Re: Equivalence between (multi-)polygons with spikes (1)
vs> Corollary: If for some multi-polygon P, is_valid(remove_spikes(P)) holds, then for all purposes of boost::geometry, remove_spikes(P) is equivalent to P.
bg> Seeing also your ticket - no, this does not hold. remove_spikes removes the spikes in polygons. That does not necessarily result in a valid (multi)polygon. The geometry may still be invalid, but due to other invalidities.
I think this is understood, see the highlighted precondition in my text above. If after removing the spikes the polygon is still invalid: Tough luck, separate discussion. But *if* after removing the spikes we
end up with a valid polygon, *then* for all purposes of boost::geometry there is no difference between the original polygon and the result from remove_spikes().
This seems to be a necessary consequence of treating polygons with spikes as invalid: Excluding the set of (otherwise valid) polygons with spikes from the domain of definition for your algorithms is to say that you
consider polygons with spikes irrelevant.
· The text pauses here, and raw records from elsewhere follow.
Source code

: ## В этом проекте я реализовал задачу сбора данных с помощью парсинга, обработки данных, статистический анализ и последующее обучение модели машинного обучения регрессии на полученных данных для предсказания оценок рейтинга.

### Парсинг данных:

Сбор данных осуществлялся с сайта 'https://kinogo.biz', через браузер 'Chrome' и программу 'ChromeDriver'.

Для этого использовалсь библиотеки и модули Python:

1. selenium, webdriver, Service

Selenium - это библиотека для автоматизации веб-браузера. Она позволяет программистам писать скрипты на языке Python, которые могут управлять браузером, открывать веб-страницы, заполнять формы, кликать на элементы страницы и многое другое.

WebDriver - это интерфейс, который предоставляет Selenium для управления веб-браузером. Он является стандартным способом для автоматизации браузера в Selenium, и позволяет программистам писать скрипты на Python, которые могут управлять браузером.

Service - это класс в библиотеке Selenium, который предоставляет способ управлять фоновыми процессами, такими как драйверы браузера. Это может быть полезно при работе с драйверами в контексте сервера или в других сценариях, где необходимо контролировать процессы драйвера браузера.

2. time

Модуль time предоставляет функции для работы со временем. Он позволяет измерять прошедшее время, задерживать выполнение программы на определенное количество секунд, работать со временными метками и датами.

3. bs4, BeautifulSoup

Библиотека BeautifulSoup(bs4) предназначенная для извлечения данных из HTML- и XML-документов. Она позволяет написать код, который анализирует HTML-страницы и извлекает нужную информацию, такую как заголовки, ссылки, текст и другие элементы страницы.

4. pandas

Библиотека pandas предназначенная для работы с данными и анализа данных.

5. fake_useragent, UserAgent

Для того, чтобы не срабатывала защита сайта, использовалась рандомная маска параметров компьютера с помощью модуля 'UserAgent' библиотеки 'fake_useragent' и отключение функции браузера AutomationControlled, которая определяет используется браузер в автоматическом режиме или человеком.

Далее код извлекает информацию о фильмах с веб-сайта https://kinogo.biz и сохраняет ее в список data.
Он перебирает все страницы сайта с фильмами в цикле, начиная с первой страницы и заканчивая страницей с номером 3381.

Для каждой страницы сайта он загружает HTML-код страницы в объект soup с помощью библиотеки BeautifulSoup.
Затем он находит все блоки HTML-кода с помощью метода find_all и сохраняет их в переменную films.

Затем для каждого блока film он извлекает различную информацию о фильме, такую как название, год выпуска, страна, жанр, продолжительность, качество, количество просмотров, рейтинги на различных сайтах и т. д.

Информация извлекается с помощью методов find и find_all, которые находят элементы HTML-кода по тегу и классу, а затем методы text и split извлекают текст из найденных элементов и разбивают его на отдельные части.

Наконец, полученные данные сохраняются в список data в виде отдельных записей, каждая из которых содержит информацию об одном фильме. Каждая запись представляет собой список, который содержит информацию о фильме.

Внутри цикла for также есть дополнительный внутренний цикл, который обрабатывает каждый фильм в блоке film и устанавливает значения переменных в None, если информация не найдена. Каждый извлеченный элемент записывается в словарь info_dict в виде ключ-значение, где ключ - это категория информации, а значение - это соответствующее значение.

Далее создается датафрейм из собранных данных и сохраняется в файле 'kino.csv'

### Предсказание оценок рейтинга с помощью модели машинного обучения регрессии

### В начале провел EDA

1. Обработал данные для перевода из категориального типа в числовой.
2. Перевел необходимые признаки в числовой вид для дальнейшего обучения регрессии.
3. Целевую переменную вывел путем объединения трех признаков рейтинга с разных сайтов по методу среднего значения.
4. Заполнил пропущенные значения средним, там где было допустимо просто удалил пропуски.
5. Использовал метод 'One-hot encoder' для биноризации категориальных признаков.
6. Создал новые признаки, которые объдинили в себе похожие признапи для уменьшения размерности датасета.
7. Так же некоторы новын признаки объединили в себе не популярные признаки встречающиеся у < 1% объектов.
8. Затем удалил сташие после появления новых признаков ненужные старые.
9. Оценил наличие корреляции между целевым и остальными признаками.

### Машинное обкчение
You are basically saying, the algorithms do not need to take these cases into account, because these cases would add complexity requirements (time, space, code) without solving any actual problem. Which is to say that
all problems involving spikes can be mapped to simpler problems that do not contain spikes and have an equivalent solution. Which is to say, that an (otherwise valid) polygon with spikes is equivalent to itself with the spikes removed.
If you do not agree with the above, that would mean that polygons with spikes do not have equivalent counterparts without spikes, and that the algorithms (union, difference, etc.) should yield substantially different
results for polygons with spikes, and that you are by way of definition simply excluding the whole problem from boost::geometry. I don’t believe that this is what you’re up to.